Data records:
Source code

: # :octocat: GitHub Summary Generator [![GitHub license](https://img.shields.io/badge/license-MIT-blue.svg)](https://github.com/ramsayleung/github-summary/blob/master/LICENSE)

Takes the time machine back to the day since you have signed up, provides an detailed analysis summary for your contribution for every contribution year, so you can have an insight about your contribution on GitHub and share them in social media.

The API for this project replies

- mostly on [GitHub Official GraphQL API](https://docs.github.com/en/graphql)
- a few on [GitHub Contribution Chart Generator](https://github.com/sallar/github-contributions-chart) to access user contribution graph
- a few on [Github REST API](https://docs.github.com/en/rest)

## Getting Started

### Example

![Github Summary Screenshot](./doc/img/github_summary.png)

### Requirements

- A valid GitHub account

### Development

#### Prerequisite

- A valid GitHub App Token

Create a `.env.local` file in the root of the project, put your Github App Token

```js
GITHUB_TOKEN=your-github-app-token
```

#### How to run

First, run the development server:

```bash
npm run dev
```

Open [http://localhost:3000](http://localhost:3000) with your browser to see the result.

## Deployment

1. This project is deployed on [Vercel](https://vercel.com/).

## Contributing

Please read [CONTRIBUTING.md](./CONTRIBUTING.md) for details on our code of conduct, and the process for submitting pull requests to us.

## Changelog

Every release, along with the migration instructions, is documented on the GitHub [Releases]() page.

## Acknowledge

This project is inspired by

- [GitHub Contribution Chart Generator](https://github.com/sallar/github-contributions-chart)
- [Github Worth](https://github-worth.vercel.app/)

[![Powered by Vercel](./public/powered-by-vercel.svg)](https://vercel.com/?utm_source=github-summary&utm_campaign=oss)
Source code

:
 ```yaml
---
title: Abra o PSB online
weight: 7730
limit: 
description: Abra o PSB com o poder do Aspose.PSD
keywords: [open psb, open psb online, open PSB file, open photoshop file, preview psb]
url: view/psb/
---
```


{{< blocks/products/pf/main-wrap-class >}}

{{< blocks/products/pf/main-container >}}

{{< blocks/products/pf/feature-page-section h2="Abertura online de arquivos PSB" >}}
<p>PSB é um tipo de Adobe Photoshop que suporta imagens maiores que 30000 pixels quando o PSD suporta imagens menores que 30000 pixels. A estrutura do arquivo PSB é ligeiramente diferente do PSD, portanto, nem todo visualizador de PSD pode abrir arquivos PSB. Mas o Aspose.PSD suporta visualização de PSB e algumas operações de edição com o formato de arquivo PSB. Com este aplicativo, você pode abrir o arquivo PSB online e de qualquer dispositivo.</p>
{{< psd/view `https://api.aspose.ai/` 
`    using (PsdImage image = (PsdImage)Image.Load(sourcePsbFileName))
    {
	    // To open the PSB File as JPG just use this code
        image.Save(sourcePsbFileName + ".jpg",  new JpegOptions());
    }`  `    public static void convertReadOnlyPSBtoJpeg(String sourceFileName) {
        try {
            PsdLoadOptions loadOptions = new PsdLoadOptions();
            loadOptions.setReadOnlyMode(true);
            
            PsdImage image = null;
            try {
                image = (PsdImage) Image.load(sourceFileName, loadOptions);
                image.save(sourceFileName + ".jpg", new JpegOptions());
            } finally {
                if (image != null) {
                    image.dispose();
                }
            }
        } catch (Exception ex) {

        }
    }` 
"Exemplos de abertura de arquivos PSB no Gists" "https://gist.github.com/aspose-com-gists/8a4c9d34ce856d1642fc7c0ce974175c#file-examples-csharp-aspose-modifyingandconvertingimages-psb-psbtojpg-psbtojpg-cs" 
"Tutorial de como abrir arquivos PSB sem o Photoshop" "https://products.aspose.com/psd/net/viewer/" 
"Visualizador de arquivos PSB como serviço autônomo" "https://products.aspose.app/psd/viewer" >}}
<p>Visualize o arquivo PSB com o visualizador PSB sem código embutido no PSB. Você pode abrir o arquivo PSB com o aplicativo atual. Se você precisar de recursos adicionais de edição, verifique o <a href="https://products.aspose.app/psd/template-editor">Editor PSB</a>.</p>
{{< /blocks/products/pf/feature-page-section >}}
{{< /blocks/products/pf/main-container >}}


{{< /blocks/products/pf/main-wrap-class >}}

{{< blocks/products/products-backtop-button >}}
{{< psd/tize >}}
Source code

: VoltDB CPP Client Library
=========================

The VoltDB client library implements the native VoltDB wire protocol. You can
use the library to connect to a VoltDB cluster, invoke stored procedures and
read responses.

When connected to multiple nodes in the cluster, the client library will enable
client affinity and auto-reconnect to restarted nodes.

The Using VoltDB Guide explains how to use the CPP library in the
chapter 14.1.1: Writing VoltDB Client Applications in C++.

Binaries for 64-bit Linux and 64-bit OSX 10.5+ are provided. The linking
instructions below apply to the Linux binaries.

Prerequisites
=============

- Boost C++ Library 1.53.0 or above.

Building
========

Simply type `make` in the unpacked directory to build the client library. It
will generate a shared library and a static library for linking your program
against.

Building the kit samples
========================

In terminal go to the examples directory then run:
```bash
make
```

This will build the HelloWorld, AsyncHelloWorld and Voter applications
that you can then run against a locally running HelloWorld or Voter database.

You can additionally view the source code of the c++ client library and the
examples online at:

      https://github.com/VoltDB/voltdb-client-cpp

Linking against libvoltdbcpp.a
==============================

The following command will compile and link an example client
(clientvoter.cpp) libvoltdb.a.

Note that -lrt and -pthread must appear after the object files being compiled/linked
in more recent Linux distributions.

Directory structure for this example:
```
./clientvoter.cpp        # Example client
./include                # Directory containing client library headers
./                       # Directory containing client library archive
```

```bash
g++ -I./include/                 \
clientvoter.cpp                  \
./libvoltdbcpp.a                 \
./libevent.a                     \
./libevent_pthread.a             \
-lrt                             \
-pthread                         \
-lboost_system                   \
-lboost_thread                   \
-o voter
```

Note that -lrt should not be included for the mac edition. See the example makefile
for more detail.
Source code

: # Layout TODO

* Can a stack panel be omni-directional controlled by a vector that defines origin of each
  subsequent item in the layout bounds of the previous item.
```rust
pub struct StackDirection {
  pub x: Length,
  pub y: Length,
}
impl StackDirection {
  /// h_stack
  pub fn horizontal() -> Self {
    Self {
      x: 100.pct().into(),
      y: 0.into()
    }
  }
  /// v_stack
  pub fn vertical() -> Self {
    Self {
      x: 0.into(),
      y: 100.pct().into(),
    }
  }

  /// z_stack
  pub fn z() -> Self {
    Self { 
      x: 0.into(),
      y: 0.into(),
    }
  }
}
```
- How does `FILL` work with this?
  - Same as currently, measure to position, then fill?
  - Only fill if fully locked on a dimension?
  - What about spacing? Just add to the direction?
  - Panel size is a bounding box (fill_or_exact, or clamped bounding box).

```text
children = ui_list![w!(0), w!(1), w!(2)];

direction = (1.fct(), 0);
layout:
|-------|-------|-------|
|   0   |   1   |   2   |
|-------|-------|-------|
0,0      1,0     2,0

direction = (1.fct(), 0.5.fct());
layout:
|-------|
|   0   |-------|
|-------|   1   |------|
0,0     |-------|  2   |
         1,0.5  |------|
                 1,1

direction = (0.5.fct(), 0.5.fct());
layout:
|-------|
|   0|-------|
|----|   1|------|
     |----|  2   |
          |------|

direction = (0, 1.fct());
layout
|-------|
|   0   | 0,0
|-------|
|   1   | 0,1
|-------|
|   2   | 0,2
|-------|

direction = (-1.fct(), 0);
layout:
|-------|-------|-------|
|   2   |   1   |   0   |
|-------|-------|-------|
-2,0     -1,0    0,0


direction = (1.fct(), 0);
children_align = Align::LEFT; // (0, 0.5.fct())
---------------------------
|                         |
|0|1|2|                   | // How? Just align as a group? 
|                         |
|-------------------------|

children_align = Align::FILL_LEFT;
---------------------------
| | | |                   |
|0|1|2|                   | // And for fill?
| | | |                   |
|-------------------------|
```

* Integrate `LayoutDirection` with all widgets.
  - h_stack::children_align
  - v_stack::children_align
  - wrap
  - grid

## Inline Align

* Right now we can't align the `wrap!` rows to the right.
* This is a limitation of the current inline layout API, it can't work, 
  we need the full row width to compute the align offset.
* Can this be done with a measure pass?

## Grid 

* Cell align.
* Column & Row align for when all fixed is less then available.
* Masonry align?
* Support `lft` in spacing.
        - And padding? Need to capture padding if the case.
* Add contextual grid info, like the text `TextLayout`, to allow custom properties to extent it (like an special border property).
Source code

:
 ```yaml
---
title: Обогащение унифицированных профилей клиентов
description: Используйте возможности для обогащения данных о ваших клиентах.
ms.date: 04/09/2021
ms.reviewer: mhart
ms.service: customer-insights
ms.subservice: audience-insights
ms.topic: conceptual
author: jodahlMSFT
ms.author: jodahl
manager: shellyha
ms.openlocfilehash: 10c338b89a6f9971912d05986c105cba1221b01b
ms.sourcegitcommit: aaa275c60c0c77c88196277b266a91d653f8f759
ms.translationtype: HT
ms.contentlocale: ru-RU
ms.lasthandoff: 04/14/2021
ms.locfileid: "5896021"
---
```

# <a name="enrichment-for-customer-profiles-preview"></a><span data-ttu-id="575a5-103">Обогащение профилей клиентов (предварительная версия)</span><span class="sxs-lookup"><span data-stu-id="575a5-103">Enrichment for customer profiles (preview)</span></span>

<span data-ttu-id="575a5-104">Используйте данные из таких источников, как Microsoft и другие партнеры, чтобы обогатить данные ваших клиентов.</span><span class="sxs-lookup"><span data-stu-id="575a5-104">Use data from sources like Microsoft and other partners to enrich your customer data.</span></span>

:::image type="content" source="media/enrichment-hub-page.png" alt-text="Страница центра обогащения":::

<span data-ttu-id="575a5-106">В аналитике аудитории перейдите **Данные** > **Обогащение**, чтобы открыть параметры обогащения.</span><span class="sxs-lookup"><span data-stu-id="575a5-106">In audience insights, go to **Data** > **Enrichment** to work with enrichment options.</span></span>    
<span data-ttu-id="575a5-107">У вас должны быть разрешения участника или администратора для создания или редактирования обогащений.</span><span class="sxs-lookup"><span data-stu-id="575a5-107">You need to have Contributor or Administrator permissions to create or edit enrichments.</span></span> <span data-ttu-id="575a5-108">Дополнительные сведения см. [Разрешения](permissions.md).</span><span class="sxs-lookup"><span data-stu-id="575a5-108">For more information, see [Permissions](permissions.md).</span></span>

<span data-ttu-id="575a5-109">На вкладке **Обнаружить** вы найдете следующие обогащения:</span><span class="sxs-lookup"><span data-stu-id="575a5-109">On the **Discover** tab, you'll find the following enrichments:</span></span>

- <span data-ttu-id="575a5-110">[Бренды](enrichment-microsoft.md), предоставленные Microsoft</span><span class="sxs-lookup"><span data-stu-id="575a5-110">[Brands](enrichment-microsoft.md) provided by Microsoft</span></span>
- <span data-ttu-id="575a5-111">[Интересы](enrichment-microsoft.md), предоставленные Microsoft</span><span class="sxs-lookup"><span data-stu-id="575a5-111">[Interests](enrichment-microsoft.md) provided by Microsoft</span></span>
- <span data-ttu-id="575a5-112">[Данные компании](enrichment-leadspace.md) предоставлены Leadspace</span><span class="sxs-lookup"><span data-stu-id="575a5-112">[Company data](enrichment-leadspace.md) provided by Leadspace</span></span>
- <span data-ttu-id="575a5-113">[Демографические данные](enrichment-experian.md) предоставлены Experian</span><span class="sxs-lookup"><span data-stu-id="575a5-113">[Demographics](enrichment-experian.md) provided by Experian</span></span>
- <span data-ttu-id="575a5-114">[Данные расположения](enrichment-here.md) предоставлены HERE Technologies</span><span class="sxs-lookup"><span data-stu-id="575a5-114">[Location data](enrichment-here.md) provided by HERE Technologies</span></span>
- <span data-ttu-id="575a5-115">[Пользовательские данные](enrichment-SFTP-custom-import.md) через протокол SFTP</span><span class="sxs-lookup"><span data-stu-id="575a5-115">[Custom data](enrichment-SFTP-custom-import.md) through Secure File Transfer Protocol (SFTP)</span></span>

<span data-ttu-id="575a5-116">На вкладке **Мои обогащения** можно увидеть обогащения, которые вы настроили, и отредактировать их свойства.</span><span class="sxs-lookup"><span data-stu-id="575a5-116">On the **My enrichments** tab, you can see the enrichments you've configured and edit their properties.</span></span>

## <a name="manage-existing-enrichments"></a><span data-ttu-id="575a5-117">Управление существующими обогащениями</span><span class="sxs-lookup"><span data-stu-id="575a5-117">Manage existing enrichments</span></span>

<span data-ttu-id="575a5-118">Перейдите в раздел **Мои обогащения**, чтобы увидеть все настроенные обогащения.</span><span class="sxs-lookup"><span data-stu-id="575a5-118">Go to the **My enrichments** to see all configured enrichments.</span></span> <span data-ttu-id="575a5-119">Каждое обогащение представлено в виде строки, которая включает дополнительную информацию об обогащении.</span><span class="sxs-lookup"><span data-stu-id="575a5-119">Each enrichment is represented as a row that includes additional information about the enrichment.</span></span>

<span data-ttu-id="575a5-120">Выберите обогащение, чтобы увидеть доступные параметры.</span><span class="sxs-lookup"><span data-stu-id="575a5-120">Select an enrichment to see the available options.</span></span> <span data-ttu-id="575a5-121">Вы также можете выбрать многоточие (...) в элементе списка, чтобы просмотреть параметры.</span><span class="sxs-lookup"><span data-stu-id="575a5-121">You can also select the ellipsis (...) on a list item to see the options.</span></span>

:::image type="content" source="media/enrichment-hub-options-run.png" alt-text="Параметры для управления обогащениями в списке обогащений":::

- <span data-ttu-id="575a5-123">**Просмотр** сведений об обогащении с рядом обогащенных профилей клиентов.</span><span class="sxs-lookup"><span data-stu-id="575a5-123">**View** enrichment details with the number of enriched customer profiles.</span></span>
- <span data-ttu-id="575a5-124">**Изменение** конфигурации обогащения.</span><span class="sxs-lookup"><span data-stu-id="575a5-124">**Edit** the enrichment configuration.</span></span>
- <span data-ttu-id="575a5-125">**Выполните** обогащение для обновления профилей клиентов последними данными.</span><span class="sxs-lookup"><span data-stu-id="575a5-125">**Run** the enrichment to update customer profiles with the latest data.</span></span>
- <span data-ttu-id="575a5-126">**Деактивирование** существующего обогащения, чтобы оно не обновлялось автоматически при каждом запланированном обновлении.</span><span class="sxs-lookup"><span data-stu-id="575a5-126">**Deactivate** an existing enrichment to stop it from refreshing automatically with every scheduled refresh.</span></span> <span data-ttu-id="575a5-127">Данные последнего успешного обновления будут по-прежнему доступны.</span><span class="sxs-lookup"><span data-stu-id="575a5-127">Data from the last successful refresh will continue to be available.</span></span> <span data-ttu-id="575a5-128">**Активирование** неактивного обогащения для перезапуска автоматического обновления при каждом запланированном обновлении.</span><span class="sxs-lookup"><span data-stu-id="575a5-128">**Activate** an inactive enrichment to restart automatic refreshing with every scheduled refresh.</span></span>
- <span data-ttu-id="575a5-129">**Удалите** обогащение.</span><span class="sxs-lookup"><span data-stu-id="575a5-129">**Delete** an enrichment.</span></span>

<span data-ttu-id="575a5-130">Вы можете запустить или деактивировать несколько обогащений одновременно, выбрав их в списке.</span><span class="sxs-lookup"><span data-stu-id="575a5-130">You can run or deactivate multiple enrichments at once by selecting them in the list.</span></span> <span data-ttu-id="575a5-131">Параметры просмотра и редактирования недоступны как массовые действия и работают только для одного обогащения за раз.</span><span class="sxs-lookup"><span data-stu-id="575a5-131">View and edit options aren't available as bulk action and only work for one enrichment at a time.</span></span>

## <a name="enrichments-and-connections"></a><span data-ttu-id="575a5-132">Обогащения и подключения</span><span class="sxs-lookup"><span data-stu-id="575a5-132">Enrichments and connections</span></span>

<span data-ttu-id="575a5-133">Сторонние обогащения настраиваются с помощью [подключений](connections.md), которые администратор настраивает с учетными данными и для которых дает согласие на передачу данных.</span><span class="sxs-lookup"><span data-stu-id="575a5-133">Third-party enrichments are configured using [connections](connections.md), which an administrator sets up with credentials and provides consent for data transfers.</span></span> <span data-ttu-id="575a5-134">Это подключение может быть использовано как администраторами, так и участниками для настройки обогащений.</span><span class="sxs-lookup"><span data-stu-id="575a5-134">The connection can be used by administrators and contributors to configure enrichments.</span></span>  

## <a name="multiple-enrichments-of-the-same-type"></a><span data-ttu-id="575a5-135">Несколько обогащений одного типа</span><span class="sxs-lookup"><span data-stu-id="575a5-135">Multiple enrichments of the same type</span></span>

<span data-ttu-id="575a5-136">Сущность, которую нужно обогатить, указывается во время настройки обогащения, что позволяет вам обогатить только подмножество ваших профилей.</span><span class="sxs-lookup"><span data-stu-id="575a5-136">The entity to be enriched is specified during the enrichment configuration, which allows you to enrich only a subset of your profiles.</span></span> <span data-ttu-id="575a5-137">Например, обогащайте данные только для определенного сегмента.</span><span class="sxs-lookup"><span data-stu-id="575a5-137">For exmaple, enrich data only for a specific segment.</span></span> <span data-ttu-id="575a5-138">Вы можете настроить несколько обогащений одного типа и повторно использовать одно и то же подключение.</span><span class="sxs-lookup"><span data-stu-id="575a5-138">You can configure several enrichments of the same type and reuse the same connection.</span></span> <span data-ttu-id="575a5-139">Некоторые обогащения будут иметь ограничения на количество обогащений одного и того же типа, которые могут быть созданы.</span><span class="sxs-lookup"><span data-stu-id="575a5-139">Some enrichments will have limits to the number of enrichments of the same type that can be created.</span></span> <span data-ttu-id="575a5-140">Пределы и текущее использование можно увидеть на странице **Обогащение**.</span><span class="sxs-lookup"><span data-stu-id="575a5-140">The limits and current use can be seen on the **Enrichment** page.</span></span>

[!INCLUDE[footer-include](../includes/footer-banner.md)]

— EXERCISE DIRECTIONS —
Where the data above reaches the line holding "de abertura de", begin printing, and stop after the line holding "arquivos PSB como". Each line must be reproduced exactly, with nothing else added.

— TASK OUTPUT —
"Exemplos de abertura de arquivos PSB no Gists" "https://gist.github.com/aspose-com-gists/8a4c9d34ce856d1642fc7c0ce974175c#file-examples-csharp-aspose-modifyingandconvertingimages-psb-psbtojpg-psbtojpg-cs" 
"Tutorial de como abrir arquivos PSB sem o Photoshop" "https://products.aspose.com/psd/net/viewer/" 
"Visualizador de arquivos PSB como serviço autônomo" "https://products.aspose.app/psd/viewer" >}}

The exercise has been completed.